Earlier in the morning, the image of Bicol’s patroness was transferred to Peñafrancia Church in Barangay Peñafracia from Basilica Minore, just across the Naga River in Barangay Balatas, for the holy Mass that started 1 p.m. at Plaza de Covarrubias located at the Peñafrancia Church grounds.
Estimates of a police intelligence officer, who declined to be named, put the crowd at around 50,000, which he said was lower than last year’s crowd that reached 100,000. He blamed the rain for the lower turnout.

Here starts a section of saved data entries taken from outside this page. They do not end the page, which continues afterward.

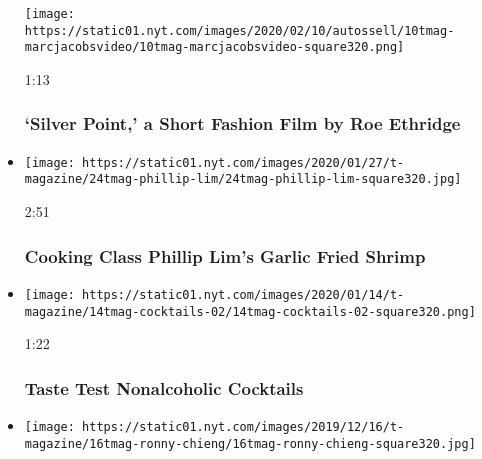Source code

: \begin{itemize}
  \texttt{[image: https://static01.nyt.com/images/2020/02/10/autossell/10tmag-marcjacobsvideo/10tmag-marcjacobsvideo-square320.png]}

  1:13

  \hypertarget{silver-point-a-short-fashion-film-by-roe-ethridge}{%
  \subsubsection{`Silver Point,' a Short Fashion Film by Roe
  Ethridge}\label{silver-point-a-short-fashion-film-by-roe-ethridge}}
\item
  \href{https://www.nytimes.com/video/t-magazine/100000006938316/cooking-class-phillip-lims-garlic-fried-shrimp.html?action=click\&module=video-series-bar\&region=header\&pgtype=Article\&playlistId=video/t-magazine}{}

  \texttt{[image: https://static01.nyt.com/images/2020/01/27/t-magazine/24tmag-phillip-lim/24tmag-phillip-lim-square320.jpg]}

  2:51

  \hypertarget{cooking-class--phillip-lims-garlic-fried-shrimp}{%
  \subsubsection{Cooking Class \textbar{} Phillip Lim's Garlic Fried
  Shrimp}\label{cooking-class--phillip-lims-garlic-fried-shrimp}}
\item
  \href{https://www.nytimes.com/video/t-magazine/100000006913638/taste-test-nonalcoholic-cocktails.html?action=click\&module=video-series-bar\&region=header\&pgtype=Article\&playlistId=video/t-magazine}{}

  \texttt{[image: https://static01.nyt.com/images/2020/01/14/t-magazine/14tmag-cocktails-02/14tmag-cocktails-02-square320.png]}

  1:22

  \hypertarget{taste-test--nonalcoholic-cocktails}{%
  \subsubsection{Taste Test \textbar{} Nonalcoholic
  Cocktails}\label{taste-test--nonalcoholic-cocktails}}
\item
  \href{https://www.nytimes.com/video/t-magazine/100000006877761/tell-t-a-joke-ronny-chieng.html?action=click\&module=video-series-bar\&region=header\&pgtype=Article\&playlistId=video/t-magazine}{}

  \texttt{[image: https://static01.nyt.com/images/2019/12/16/t-magazine/16tmag-ronny-chieng/16tmag-ronny-chieng-square320.jpg]}


\end{itemize}

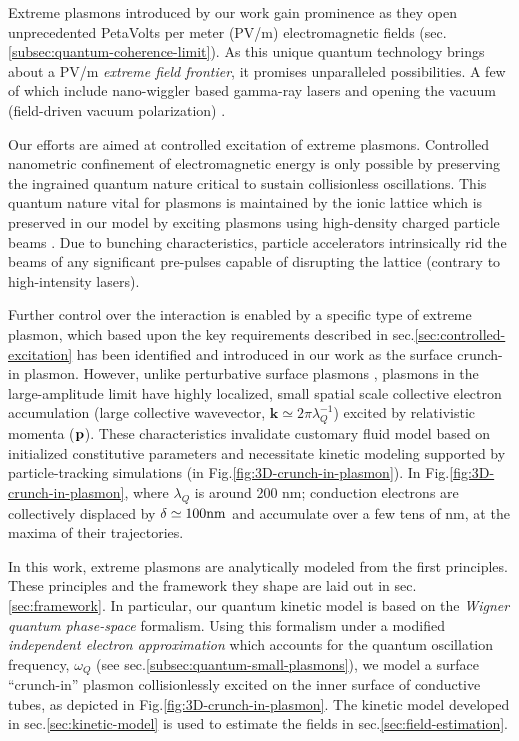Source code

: \documentclass[aps,twocolumn,notitlepage,superscriptaddress]{revtex4-1}
\renewcommand\vec{\mathbf}
\begin{document}
Extreme plasmons introduced by our work gain prominence as they open unprecedented PetaVolts per meter (PV/m) electromagnetic fields \cite{plasmonics-ieee-2021, spie-2021, nanofocusing-2022} (sec. \ref{subsec:quantum-coherence-limit}). As this unique quantum technology brings about a PV/m {\it extreme field frontier}, it promises unparalleled possibilities. A few of which include nano-wiggler based gamma-ray lasers \cite{plasmonics-ieee-2021, ginzburg-2003, pct-2021} and opening the vacuum (field-driven vacuum polarization) \cite{jinst-2023, schwinger-limit}.

Our efforts \cite{slac-2023,slac-2022, slac-2020} are aimed at controlled excitation of extreme plasmons. Controlled nanometric confinement of electromagnetic energy is only possible by preserving the ingrained quantum nature critical to sustain collisionless oscillations. This quantum nature vital for plasmons is maintained by the ionic lattice which is preserved in our model by exciting plasmons using high-density charged particle beams \cite{plasmonics-ieee-2021, pct-2021}. Due to bunching characteristics, particle accelerators intrinsically rid the beams of any significant pre-pulses capable of disrupting the lattice (contrary to high-intensity lasers).

Further control over the interaction is enabled by a specific type of extreme plasmon, which based upon the key requirements described in sec.\ref{sec:controlled-excitation} has been identified and introduced in our work as the surface crunch-in plasmon. However, unlike perturbative surface plasmons \cite{Ritchie-surface-plasmon}, plasmons in the large-amplitude limit have highly localized, small spatial scale collective electron accumulation (large collective wavevector, $\vec{k}\simeq 2\pi\lambda_Q^{-1}$) excited by relativistic  momenta ($\bf p$). These characteristics invalidate customary fluid model based on initialized constitutive parameters and necessitate kinetic modeling supported by particle-tracking simulations (in Fig.\ref{fig:3D-crunch-in-plasmon}). In Fig.\ref{fig:3D-crunch-in-plasmon}, where $\lambda_Q$ is around 200 nm; conduction electrons are collectively displaced by $\delta \simeq 100 {\rm nm}$ and accumulate over a few tens of nm, at the maxima of their trajectories. 

In this work, extreme plasmons are analytically modeled from the first principles. These principles and the framework they shape are laid out in sec.\ref{sec:framework}. In particular, our quantum kinetic model is based on the {\it Wigner quantum phase-space} formalism. Using this formalism under a modified {\it independent electron approximation} which accounts for the quantum oscillation frequency, $\omega_Q$ (see sec.\ref{subsec:quantum-small-plasmons}), we model a surface ``crunch-in'' plasmon collisionlessly excited on the inner surface of conductive tubes, as depicted in Fig.\ref{fig:3D-crunch-in-plasmon}. The kinetic model developed in sec.\ref{sec:kinetic-model} is used to estimate the fields in sec.\ref{sec:field-estimation}.
\end{document}
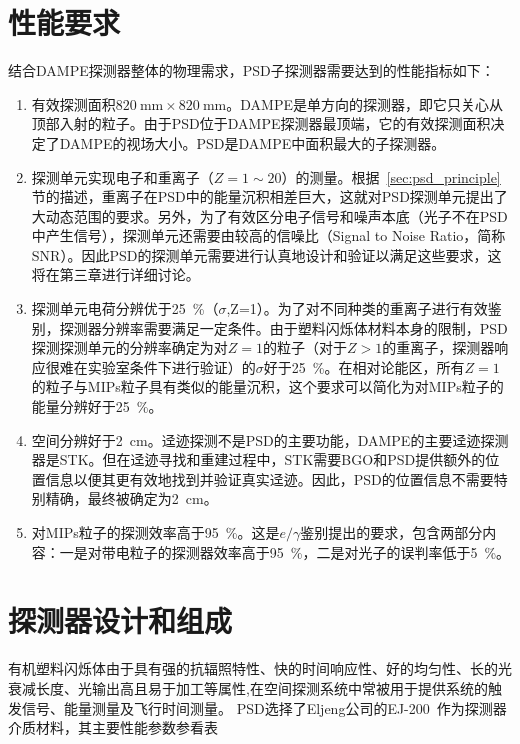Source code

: \section{性能要求}
\label{sec:psd_requirements}
结合DAMPE探测器整体的物理需求，PSD子探测器需要达到的性能指标如下：
\begin{enumerate}
	\item 有效探测面积$\SI{820}{\milli\meter}\times\SI{820}{\milli\meter}$。DAMPE是单方向的探测器，即它只关心从顶部入射的粒子。由于PSD位于DAMPE探测器最顶端，它的有效探测面积决定了DAMPE的视场大小。PSD是DAMPE中面积最大的子探测器。
	\item 探测单元实现电子和重离子（$Z=1\sim20$）的测量。根据~\ref{sec:psd_principle}节的描述，重离子在PSD中的能量沉积相差巨大，这就对PSD探测单元提出了大动态范围的要求。另外，为了有效区分电子信号和噪声本底（光子不在PSD中产生信号），探测单元还需要由较高的信噪比（Signal to Noise Ratio，简称SNR）。因此PSD的探测单元需要进行认真地设计和验证以满足这些要求，这将在第三章进行详细讨论。
	\item 探测单元电荷分辨优于\SI{25}{\percent}（$\sigma$,Z=1）。为了对不同种类的重离子进行有效鉴别，探测器分辨率需要满足一定条件。由于塑料闪烁体材料本身的限制，PSD探测探测单元的分辨率确定为对$Z=1$的粒子（对于$Z>1$的重离子，探测器响应很难在实验室条件下进行验证）的$\sigma$好于\SI{25}{\percent}。在相对论能区，所有$Z=1$的粒子与MIPs粒子具有类似的能量沉积，这个要求可以简化为对MIPs粒子的能量分辨好于\SI{25}{\percent}。
	\item 空间分辨好于\SI{2}{\centi\meter}。迳迹探测不是PSD的主要功能，DAMPE的主要迳迹探测器是STK。但在迳迹寻找和重建过程中，STK需要BGO和PSD提供额外的位置信息以便其更有效地找到并验证真实迳迹。因此，PSD的位置信息不需要特别精确，最终被确定为\SI{2}{\centi\meter}。
	\item 对MIPs粒子的探测效率高于\SI{95}{\percent}。这是$e/\gamma$鉴别提出的要求，包含两部分内容：一是对带电粒子的探测器效率高于\SI{95}{\percent}，二是对光子的误判率低于\SI{5}{\percent}。
\end{enumerate}

\section{探测器设计和组成}
\label{sec:psd_composition}
有机塑料闪烁体由于具有强的抗辐照特性、快的时间响应性、好的均匀性、长的光衰减长度、光输出高且易于加工等属性,在空间探测系统中常被用于提供系统的触发信号、能量测量及飞行时间测量。
PSD选择了Eljeng公司的EJ-200~\parencite{ej-200}作为探测器介质材料，其主要性能参数参看表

The tradition has been around since the 16th century when a cross-section of the people of the Ciudad de Nueva Caceres (now Naga City) embraced the Our Lady of Peñafrancia devotion, which was originally introduced to the cimarrones by Miguel Robles de Covarrubias, the first ordained Spanish priest in Naga City, said Bicol historian Danilo Gerona.
Gerona said the cimarrones were the natives who trekked to the shoulders of Mt. Isarog and lived there to escape the taxes and Church dues imposed by the Spanish colonizers.
Research in the archives in Spain in the 1990s and a book “From Epic to History: A brief Introduction to Bicol History,” authored by Gerona related that Covarrubias was a devotee of the Our Lady of Peñafrancia who experienced healing because of this belief while still a seminarian at Universidad de Santo Tomas.
The legend goes that the cimarrones painted the original 302-year-old image of Ina with the blood of a dog whose dead body was supposedly thrown into the Naga River but it resurrected and swam back to the river banks to become the first miracle of Ina.
According to records of the Catholic Church here, the first celebration of the feast of the Ina was held in September 1710. From then on, miracles credited to the devotion to Ina were recorded.
In a letter to the Dominican Fathers of Salamanca, Spain, in 1712, Covarrubias reported many miracles through the intercession of the Ina. The devotees grew in number until they spread outside of Naga and to other countries.
But Gerona said there is a dearth of information when the tradition of traslacion started, where barefoot voyadores, mostly reeking with liquor, hustled and bustled to carry and touch the image of Ina as a religious vow of worship.
With only the male devotees bringing Ina to its altar for a nine-day novena at Naga Metropolitan Cathedral, women and children tagged behind the bulk of voyadores while others who awaited as it passed by on the streets waved their handkerchiefs and shouted “Viva La Virgen.”
On the ninth day of the novena, on Sept. 15, Ina will be brought back to its permanent shrine at Basilica Minore in a colorful fluvial procession at the Naga River to culminate the regional fiesta of the Bicol patroness.
With thousands of devotees expected to attend the feast of Our Lady of Peñafrancia, the police have augmented its over 200 regular forces with 514 police personnel from the regional office for the duration of the fiesta, said Senior Supt. Antonio Gardiola, chief of the Naga city police.